#### ACTIVITY:
Could you find every line in the entries below that holds the word "cvsubsection" and copy it?

#### RECORDS FOR THE EXERCISE:

******

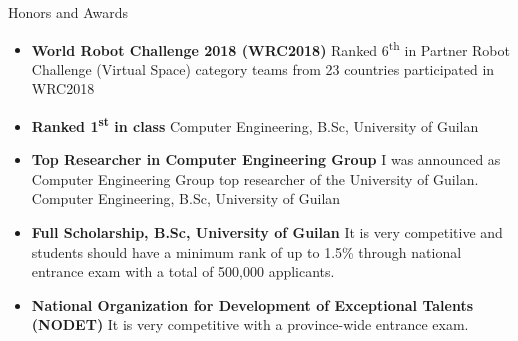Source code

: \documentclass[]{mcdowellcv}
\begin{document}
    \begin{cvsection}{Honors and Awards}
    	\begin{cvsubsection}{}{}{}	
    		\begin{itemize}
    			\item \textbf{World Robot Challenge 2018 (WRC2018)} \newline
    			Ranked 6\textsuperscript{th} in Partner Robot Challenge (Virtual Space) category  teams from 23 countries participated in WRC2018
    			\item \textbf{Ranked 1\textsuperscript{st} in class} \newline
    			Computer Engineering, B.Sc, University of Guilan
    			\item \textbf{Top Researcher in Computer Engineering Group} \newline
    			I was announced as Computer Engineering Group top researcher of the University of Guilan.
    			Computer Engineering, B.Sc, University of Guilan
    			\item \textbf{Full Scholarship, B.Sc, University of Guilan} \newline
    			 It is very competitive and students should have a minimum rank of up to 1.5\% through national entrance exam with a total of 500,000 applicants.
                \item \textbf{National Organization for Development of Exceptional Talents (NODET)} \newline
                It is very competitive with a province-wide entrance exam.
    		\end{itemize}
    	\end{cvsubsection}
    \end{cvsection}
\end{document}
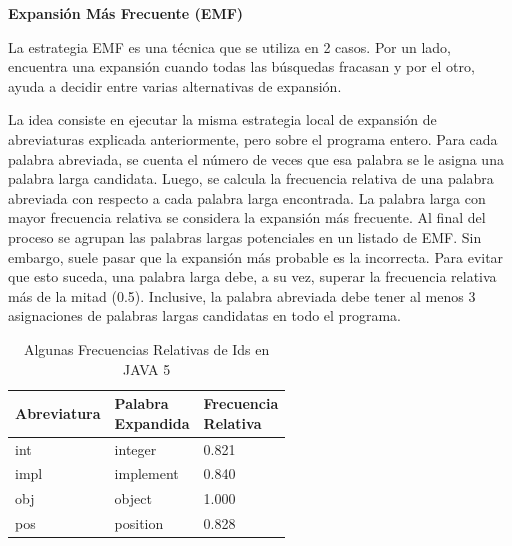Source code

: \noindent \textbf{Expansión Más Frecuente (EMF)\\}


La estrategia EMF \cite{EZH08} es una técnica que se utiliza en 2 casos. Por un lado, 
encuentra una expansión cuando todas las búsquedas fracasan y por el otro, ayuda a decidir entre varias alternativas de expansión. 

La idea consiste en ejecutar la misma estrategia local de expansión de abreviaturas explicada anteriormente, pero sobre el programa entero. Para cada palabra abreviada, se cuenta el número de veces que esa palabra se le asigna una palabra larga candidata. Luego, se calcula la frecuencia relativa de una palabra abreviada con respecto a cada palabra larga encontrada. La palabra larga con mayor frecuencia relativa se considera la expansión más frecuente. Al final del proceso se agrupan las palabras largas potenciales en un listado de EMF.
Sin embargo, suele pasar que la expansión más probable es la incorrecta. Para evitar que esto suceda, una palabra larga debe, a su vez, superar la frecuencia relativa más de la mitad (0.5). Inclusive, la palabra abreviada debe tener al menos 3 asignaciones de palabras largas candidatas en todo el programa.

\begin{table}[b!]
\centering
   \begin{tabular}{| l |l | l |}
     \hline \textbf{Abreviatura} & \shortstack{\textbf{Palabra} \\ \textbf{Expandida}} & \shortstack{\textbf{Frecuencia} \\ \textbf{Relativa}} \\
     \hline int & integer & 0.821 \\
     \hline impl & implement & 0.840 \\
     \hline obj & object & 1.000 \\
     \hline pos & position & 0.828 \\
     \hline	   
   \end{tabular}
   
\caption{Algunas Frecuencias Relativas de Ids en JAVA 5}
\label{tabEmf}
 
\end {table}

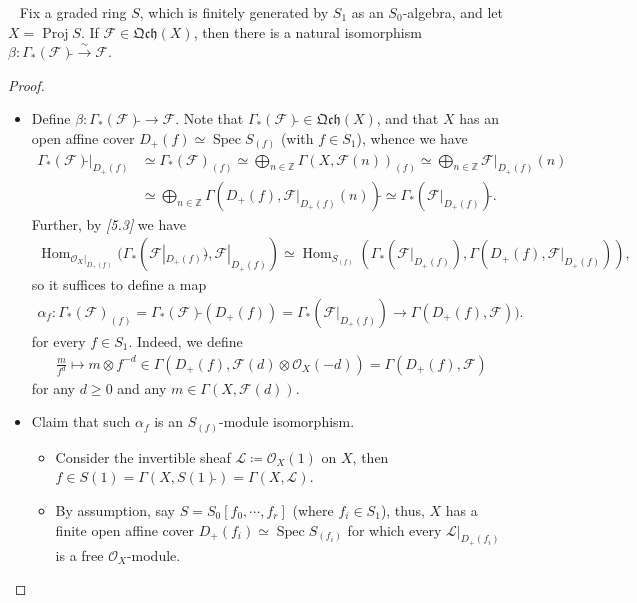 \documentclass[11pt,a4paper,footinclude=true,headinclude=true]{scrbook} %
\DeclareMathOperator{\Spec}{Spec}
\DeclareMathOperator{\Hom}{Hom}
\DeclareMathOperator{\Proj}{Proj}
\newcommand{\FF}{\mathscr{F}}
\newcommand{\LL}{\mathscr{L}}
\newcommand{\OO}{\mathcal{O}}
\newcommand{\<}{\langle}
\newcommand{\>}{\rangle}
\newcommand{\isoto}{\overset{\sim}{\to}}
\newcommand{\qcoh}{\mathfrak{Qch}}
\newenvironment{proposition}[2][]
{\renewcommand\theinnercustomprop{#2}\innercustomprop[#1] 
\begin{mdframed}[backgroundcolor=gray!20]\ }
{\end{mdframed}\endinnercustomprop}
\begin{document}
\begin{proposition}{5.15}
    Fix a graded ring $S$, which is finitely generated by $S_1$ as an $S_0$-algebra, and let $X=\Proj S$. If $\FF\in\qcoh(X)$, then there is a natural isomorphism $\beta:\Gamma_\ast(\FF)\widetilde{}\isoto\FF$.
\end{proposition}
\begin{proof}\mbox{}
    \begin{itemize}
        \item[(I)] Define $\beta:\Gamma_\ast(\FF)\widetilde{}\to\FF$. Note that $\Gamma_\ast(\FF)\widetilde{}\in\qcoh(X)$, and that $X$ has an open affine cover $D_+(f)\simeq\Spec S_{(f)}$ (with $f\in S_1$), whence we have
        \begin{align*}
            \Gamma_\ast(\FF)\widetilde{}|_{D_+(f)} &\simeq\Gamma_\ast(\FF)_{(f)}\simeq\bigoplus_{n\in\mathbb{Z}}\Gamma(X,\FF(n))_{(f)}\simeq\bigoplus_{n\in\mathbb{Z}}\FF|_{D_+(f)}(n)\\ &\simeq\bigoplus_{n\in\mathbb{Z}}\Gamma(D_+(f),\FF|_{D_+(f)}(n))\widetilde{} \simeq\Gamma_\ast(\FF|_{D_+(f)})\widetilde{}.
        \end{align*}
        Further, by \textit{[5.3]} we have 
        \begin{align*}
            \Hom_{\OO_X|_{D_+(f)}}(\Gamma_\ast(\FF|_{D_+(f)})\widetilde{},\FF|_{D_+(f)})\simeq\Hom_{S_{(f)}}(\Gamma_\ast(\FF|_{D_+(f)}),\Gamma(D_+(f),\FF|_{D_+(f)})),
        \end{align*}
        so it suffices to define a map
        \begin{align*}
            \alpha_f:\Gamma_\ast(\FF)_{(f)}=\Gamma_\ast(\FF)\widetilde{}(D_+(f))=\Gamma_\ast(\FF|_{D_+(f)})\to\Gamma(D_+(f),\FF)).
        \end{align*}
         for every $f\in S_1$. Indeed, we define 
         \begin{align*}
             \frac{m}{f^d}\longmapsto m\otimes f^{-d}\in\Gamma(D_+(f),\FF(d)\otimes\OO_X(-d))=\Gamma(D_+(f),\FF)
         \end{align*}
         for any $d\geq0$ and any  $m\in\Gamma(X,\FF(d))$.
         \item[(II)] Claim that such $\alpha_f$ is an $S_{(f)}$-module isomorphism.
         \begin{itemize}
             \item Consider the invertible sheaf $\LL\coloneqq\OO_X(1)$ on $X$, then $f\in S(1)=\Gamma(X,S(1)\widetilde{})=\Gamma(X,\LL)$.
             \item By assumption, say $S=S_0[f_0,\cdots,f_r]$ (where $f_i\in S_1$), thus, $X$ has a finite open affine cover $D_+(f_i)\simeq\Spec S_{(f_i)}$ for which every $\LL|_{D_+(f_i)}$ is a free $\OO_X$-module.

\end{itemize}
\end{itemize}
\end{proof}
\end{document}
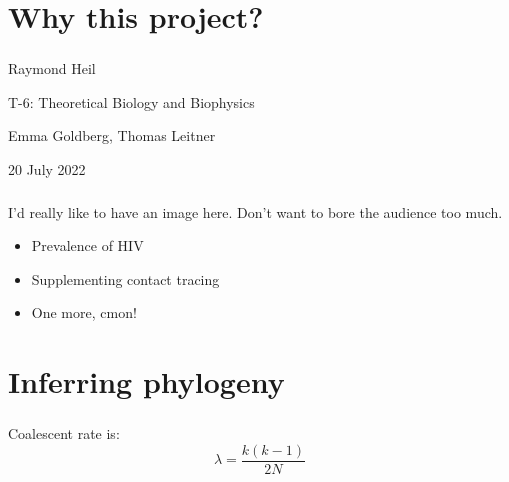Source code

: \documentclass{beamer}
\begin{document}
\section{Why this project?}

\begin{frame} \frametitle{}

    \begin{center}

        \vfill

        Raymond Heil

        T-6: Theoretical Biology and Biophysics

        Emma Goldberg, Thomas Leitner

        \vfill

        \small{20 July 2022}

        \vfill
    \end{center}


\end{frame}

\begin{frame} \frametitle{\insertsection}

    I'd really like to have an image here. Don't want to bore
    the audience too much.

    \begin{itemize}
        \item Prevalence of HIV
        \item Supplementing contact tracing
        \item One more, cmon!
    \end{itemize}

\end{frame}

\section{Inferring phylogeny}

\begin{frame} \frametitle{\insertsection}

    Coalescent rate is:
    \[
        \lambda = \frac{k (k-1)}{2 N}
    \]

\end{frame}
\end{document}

******

#### REPLY TO THE EXERCISE:
    	\begin{cvsubsection}{}{}{}	
    	\end{cvsubsection}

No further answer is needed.